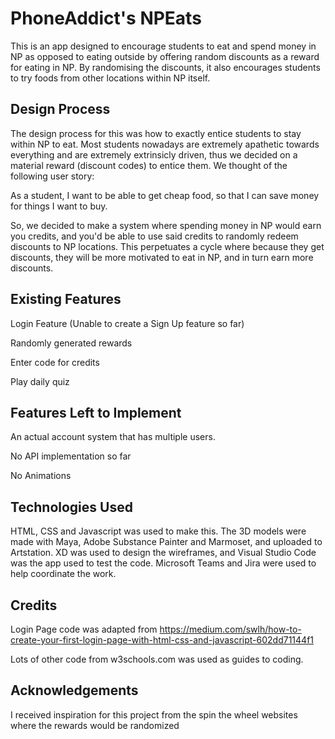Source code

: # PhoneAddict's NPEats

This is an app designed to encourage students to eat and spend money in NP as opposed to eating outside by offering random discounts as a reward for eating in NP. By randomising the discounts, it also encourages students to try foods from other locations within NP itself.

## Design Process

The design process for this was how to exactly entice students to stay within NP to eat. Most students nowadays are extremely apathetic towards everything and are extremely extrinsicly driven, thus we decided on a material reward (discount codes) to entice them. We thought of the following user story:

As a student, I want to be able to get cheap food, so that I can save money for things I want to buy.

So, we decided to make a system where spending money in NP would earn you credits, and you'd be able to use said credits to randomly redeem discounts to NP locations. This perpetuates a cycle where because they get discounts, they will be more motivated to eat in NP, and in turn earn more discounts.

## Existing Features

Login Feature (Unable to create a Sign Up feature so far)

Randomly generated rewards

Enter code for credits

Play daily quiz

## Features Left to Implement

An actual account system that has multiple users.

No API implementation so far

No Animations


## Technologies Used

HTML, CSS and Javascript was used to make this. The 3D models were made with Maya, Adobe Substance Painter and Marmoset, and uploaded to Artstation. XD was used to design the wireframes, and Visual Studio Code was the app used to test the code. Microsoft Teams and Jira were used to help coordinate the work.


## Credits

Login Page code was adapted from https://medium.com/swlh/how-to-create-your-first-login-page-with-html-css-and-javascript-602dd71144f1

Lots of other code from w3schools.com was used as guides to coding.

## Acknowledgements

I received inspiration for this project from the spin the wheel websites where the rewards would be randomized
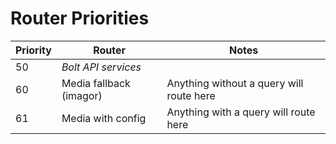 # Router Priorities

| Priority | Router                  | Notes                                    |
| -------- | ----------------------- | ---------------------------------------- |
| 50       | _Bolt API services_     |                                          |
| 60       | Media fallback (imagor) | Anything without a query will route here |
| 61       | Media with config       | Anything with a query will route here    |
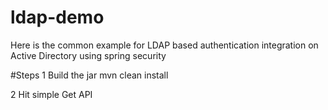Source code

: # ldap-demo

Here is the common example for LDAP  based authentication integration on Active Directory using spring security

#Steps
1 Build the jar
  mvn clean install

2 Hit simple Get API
——————
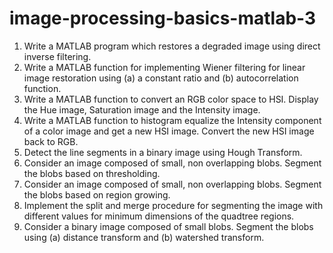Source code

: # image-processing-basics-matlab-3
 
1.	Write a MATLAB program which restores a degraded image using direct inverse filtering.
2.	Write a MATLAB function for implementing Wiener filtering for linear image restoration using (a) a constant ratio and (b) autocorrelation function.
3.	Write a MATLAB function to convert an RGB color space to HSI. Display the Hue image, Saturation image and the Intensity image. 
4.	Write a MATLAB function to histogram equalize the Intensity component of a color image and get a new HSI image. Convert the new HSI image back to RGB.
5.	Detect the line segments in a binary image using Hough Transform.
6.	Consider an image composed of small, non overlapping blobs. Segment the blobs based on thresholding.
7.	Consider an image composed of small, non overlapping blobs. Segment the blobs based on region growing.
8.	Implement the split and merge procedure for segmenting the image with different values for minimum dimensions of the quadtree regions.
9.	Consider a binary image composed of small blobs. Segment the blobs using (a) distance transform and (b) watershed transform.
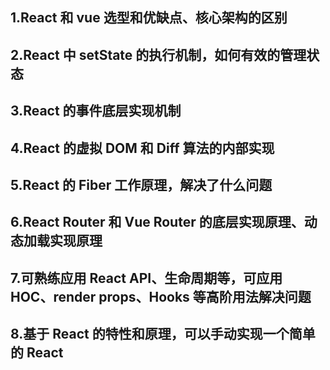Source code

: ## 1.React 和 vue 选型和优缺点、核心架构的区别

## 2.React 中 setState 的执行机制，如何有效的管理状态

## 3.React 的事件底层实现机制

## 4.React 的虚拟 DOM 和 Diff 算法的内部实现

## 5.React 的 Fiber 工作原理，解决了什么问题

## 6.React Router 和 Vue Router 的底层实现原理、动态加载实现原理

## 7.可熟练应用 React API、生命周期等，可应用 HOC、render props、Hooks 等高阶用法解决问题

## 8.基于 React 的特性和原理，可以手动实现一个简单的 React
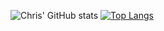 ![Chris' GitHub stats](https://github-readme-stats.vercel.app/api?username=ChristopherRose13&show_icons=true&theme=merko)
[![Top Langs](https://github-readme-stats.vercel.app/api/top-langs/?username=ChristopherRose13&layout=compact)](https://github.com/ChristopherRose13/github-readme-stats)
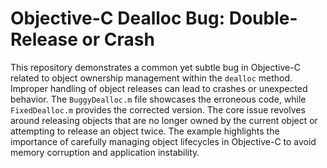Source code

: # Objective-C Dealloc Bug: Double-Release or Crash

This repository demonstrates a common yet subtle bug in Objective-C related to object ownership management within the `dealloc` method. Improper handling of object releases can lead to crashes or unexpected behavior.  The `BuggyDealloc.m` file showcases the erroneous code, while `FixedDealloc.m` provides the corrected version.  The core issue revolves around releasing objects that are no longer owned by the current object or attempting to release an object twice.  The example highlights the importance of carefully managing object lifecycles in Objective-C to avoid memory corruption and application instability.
——————
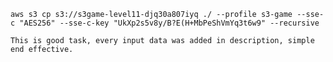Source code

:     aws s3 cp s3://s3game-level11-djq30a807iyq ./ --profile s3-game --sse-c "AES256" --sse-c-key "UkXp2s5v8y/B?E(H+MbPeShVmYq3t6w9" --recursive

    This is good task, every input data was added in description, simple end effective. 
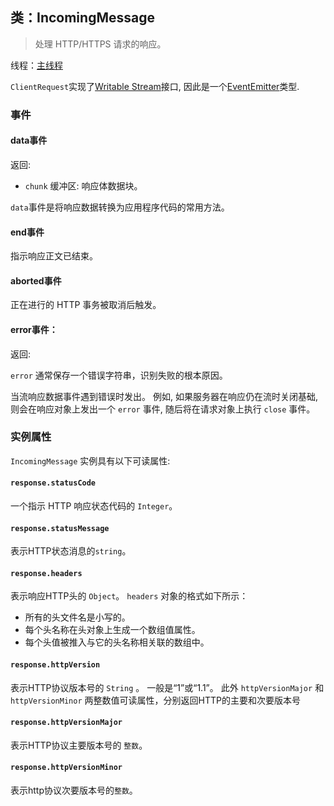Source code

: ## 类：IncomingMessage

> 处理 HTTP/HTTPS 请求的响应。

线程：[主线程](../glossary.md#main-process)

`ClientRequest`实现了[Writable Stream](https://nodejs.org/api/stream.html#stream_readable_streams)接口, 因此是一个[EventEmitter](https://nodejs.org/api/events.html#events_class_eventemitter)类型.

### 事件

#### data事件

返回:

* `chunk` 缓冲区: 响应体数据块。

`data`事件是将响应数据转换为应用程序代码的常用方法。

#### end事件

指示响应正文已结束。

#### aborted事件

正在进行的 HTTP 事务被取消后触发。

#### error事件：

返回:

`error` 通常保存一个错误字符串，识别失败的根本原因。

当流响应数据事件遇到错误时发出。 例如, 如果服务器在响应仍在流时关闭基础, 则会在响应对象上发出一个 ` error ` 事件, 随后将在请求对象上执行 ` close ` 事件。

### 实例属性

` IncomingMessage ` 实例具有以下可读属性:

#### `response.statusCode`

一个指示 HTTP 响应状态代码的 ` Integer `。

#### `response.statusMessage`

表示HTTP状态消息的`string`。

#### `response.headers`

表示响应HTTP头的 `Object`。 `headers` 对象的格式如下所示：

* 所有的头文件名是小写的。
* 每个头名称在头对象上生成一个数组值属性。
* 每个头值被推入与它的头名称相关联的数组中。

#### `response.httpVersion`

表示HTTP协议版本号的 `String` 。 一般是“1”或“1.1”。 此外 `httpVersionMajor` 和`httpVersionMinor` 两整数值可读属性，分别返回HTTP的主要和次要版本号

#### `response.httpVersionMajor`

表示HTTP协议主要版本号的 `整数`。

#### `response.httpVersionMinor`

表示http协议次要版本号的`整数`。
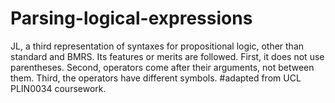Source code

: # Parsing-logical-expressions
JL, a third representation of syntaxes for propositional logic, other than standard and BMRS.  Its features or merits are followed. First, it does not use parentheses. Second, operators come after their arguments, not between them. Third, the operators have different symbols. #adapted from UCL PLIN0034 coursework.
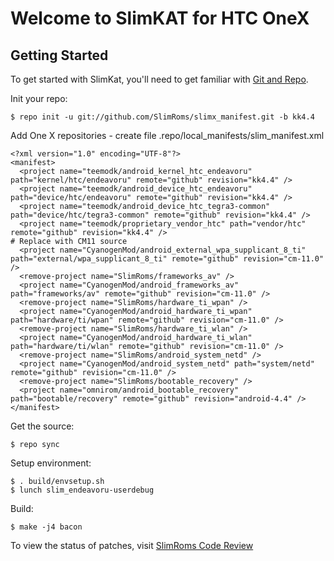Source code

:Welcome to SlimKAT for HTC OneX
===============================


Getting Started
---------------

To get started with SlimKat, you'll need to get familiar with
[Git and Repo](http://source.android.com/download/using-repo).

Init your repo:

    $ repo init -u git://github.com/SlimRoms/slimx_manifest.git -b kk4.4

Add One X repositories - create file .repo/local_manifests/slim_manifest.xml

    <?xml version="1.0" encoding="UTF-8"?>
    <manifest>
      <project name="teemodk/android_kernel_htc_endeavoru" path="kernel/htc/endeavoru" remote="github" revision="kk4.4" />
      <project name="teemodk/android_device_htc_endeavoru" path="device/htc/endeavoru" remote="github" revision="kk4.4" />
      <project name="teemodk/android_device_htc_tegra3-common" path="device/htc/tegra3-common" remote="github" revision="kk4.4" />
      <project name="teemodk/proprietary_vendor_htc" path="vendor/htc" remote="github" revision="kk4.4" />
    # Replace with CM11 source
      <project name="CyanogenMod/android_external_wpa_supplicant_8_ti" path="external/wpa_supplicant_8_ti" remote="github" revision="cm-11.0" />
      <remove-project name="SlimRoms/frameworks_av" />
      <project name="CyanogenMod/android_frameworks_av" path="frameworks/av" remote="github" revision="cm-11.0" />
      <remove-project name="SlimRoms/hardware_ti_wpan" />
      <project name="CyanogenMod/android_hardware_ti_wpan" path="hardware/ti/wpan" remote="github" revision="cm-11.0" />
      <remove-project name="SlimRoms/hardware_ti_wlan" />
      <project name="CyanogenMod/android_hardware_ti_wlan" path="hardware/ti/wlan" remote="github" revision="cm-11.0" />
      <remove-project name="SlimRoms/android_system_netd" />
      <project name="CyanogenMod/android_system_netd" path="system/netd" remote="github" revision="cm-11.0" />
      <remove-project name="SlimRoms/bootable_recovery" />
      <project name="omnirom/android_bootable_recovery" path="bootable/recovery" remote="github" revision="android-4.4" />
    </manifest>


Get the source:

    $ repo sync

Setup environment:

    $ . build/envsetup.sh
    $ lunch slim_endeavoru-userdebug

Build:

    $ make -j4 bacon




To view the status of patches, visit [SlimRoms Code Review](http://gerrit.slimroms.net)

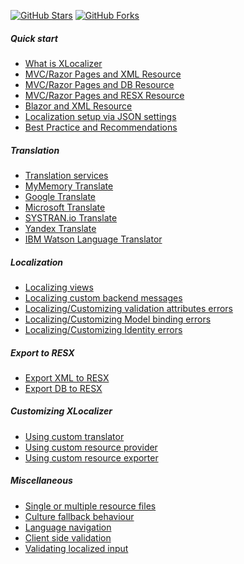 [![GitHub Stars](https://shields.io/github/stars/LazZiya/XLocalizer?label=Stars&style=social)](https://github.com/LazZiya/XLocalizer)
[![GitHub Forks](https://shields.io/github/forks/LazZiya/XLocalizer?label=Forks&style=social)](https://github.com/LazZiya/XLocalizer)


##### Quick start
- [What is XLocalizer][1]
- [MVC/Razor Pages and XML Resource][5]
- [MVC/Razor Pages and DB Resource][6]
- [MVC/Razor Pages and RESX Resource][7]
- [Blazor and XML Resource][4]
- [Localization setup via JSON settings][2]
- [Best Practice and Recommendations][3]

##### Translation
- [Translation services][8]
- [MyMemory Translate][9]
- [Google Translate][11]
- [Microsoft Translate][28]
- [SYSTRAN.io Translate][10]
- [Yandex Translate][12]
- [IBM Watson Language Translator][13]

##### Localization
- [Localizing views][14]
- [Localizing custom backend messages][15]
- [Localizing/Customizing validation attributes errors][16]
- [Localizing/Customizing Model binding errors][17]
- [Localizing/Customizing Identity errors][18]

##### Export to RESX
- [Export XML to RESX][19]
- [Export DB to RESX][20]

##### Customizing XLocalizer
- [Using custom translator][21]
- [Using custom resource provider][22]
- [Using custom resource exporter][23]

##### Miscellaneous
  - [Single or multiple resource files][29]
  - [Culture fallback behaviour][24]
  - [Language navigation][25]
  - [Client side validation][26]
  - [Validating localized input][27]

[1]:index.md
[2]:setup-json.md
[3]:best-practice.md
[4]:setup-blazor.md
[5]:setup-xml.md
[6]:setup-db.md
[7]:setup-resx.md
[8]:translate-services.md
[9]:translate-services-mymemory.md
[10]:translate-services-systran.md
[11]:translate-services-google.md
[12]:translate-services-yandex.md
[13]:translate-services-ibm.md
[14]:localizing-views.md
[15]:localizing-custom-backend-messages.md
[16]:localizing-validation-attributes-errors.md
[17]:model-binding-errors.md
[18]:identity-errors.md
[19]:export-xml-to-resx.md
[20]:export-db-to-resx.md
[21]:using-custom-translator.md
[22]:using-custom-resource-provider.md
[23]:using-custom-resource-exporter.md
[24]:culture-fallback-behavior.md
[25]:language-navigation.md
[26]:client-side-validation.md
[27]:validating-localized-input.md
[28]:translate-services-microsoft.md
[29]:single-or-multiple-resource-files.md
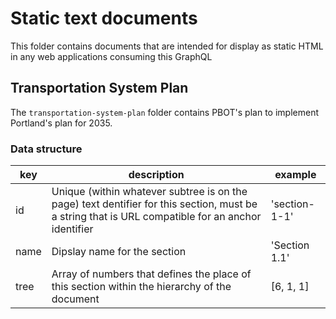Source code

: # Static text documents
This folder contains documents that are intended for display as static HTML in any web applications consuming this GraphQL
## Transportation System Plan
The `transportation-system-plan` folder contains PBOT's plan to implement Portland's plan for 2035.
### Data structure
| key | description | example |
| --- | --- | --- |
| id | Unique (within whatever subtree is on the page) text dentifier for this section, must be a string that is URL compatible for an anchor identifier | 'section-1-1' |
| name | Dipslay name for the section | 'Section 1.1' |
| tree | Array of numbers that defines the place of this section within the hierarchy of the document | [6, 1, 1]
——————
Task goal = Each line in the listing above that includes "description" is to be copied.

Response =
    This is good task, every input data was added in description, simple end effective. 
| key | description | example |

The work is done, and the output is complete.